W, W, W, We Want W!

 

Reading to Learn

Sarah Lynn Cowart

Rationale: Reading comprehension is key when students are reading. In order for them to understand what they are reading they must comprehend. There are various ways to teach comprehension to children. Through this lesson I will help students learn to comprehend by asking themselves the 5 W’s, what, who, where, when, and why. 
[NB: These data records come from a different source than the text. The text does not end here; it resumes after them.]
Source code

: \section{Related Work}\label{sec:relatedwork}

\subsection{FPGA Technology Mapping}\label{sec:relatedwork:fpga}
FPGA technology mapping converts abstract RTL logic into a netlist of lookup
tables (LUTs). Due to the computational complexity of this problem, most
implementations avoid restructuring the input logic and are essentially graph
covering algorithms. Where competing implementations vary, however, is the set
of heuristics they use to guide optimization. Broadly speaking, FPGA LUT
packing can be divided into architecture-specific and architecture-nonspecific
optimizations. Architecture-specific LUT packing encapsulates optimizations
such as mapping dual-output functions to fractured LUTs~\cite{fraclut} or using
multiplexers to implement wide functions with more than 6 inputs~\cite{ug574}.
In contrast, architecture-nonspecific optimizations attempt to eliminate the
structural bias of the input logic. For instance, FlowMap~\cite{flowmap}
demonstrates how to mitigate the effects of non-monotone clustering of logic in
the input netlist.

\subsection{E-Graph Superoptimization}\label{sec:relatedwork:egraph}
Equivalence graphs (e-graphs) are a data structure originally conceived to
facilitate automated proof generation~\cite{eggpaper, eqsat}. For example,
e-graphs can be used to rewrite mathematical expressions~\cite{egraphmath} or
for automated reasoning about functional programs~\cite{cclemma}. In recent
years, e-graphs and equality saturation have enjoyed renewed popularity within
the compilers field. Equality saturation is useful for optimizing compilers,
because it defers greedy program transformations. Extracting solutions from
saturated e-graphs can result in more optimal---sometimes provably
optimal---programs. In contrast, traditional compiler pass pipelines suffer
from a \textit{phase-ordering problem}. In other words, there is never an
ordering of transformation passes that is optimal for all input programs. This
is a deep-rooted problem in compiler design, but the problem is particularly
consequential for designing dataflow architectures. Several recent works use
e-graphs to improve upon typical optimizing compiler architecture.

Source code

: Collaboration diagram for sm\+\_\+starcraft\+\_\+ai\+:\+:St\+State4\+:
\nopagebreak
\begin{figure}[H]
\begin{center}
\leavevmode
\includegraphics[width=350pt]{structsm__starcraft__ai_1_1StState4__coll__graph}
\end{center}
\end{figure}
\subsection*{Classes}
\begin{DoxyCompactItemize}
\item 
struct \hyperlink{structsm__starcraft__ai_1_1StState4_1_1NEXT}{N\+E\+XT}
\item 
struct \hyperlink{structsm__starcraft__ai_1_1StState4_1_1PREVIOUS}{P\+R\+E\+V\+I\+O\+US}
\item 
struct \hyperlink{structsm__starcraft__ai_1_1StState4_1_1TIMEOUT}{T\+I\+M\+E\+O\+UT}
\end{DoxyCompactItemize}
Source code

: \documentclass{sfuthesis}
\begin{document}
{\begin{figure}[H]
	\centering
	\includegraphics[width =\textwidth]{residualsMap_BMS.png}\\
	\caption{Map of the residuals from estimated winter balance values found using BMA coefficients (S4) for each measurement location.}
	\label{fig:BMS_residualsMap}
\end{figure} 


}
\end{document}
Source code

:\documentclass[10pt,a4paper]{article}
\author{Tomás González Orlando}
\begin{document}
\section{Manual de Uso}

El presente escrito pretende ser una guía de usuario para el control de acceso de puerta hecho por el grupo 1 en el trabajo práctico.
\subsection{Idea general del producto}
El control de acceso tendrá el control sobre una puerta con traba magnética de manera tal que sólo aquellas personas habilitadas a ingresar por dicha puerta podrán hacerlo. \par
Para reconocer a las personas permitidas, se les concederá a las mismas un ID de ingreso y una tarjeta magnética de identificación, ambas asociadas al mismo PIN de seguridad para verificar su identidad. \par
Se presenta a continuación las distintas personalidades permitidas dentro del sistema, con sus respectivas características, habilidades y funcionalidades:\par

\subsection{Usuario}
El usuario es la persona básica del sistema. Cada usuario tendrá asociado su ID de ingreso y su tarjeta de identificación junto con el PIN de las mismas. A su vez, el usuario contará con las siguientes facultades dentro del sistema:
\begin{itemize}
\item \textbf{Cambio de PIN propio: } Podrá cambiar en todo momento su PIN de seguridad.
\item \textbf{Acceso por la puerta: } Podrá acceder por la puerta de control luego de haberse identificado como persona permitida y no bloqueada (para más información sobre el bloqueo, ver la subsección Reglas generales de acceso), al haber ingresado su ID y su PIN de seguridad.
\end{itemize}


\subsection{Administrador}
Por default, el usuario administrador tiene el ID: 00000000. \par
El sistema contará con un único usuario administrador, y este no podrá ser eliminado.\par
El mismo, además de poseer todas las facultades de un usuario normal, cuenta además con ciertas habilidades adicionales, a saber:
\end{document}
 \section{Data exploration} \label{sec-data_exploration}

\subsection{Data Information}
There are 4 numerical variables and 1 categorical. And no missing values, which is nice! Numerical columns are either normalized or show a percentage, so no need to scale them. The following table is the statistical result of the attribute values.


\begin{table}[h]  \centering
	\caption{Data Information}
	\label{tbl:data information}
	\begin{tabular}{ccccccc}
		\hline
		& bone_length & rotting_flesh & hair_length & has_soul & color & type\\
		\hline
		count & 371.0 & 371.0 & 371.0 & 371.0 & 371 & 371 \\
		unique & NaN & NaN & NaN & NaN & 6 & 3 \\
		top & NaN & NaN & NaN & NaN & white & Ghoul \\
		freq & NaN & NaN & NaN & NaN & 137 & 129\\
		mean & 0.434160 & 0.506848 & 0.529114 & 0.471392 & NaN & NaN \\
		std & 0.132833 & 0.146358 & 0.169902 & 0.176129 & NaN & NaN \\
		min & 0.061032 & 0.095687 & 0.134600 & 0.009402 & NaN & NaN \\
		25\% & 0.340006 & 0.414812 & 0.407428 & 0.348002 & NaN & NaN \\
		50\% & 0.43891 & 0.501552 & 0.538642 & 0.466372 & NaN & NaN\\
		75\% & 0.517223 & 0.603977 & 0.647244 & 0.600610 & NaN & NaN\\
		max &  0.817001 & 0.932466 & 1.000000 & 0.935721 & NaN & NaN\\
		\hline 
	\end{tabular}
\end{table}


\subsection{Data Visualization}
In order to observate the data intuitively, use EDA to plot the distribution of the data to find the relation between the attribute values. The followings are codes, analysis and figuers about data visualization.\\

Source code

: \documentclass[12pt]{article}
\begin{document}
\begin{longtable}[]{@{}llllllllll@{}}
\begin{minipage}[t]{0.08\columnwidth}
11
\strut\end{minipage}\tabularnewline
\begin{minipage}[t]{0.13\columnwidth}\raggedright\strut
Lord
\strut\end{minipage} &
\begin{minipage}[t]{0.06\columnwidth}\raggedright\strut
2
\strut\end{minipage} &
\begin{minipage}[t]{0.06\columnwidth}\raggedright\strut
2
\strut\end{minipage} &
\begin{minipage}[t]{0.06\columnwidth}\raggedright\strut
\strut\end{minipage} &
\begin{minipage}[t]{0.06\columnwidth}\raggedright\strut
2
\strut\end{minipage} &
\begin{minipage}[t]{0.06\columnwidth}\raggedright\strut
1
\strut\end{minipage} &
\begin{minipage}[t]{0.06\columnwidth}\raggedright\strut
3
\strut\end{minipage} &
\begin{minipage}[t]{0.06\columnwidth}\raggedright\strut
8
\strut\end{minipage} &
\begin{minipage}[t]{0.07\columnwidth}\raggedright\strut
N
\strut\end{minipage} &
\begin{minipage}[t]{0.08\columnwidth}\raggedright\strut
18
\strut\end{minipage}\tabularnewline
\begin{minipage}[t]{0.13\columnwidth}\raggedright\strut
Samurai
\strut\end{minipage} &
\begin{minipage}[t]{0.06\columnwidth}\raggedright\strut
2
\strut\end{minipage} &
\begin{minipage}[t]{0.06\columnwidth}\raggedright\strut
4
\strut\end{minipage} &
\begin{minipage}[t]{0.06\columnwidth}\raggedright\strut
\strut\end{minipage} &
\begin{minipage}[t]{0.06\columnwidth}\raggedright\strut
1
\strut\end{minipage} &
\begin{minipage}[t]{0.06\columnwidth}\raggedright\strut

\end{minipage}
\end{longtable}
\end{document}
Materials: multiple copies of Charlotte’s Web By E. B. White, W worksheet, paper, pencils

Procedures:
1. I would like for someone to tell me what a question is. Everyday we use questions to gain information about things that we encounter.  Today we are going to talk about some questions that we can ask ourselves while we are reading. Having the right questions to ask will help you understand what you are reading.  When you listen to someone else read, it is sometimes easier to comprehend than when you are reading the text silently. There are five questions that I want you to remember when reading these are the W questions. What, When, Who, Where and Why are the questions when need to permanently put in our brains.

2. I would like everyone to pull out his or her copy of Charlotte’s Web. Please turn to the first page. Please read the first two pages silently.  Who can remember what all they read? Let me show you a way to help you remember what you read. When you read you should ask yourself questions about the text, to better understand it. There are five basic questions to remember when reading: who- was in the story the main characters, what- was the story about main idea, where- did the story take place, why- did something happen, when- did it happen? Just remember who, what, where, when, and why.

3. I am now going to read the next few pages aloud to the class. As I read I want you to ask yourself the five W’s. After I finish reading we will discuss what was read. Discuss with the text with the class the text. Ask the students questions about the five W's.

4. I will ask the class to read the next chapter by themselves. I will give each student a worksheet that has blanks for who, what, where, when, and why. Ask the students to answer the five W's after they have read.

5. For assessment I will ask the student to select a book from the classroom library, which is on their reading level. Give the students another W's worksheet. When you are finished reading fill out the worksheet and turn it in.